If a line in the entries below includes "test", show that line.

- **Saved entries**
⁂

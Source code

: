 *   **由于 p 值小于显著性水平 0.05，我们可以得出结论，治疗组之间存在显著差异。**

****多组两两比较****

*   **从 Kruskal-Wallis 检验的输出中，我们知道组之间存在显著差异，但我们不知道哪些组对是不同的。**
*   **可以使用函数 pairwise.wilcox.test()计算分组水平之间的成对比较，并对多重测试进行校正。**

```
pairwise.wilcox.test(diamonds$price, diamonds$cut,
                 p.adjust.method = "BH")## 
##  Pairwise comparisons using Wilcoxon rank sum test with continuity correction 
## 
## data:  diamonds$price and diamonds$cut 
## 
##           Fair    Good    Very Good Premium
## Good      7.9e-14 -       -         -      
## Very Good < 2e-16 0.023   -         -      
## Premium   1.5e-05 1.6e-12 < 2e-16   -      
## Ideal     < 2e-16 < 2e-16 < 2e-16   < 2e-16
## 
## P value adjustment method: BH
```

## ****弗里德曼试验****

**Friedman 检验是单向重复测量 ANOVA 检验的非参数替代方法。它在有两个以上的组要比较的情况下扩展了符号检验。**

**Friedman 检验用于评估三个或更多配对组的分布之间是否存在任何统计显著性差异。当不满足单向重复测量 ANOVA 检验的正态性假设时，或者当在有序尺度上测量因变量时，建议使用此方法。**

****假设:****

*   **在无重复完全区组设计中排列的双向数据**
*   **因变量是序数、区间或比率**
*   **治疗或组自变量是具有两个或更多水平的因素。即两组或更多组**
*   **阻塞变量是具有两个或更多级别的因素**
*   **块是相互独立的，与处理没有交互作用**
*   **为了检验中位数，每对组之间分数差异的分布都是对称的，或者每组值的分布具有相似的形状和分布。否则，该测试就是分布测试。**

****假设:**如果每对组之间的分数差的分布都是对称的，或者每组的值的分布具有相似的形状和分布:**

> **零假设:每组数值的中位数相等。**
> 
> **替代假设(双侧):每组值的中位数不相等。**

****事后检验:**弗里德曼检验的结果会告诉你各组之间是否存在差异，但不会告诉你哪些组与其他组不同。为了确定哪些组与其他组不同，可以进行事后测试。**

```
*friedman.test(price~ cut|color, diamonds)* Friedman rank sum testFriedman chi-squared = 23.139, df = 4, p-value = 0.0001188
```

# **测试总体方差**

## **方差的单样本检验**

⁂

- **RESPONSE TO THE TASK**
*   **可以使用函数 pairwise.wilcox.test()计算分组水平之间的成对比较，并对多重测试进行校正。**
pairwise.wilcox.test(diamonds$price, diamonds$cut,
##  Pairwise comparisons using Wilcoxon rank sum test with continuity correction 
*friedman.test(price~ cut|color, diamonds)* Friedman rank sum testFriedman chi-squared = 23.139, df = 4, p-value = 0.0001188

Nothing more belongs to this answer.